### EXERCISE GOAL
For the data below, count the lines that have the string "containing" and state that number by itself.

### DATASET

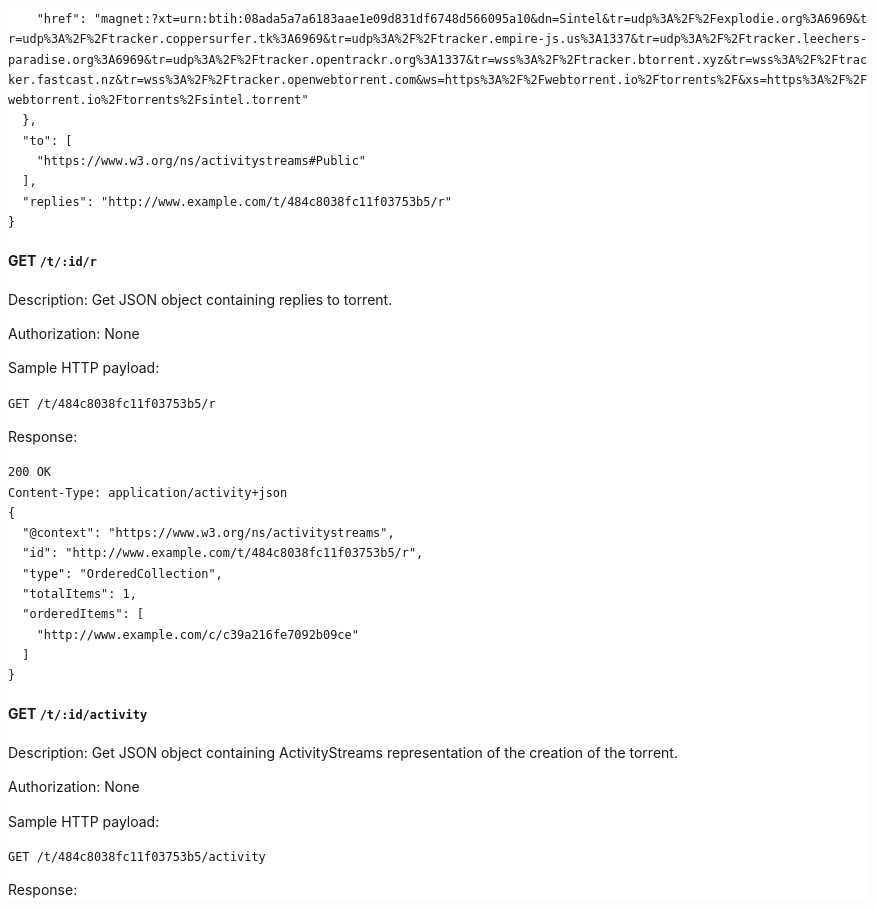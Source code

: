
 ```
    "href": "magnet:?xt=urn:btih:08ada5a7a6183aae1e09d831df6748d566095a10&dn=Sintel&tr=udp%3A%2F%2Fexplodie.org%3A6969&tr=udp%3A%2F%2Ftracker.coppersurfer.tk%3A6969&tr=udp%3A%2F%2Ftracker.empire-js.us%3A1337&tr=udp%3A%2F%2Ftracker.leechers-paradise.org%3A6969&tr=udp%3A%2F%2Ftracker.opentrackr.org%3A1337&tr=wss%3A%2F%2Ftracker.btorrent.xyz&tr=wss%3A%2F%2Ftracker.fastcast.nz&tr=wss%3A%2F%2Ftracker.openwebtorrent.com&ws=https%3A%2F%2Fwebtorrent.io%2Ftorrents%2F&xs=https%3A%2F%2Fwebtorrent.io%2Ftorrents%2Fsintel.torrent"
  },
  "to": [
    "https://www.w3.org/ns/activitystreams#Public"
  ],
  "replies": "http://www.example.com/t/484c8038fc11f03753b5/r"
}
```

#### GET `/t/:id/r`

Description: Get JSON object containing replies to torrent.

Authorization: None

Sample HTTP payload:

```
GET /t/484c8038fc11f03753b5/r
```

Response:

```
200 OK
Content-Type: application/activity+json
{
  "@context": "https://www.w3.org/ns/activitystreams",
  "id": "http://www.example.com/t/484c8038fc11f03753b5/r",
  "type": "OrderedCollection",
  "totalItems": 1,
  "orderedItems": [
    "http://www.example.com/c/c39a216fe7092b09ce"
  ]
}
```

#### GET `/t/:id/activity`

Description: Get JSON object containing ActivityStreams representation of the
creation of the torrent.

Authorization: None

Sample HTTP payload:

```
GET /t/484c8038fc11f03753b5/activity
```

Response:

### OUTPUT FOR THIS EXERCISE
2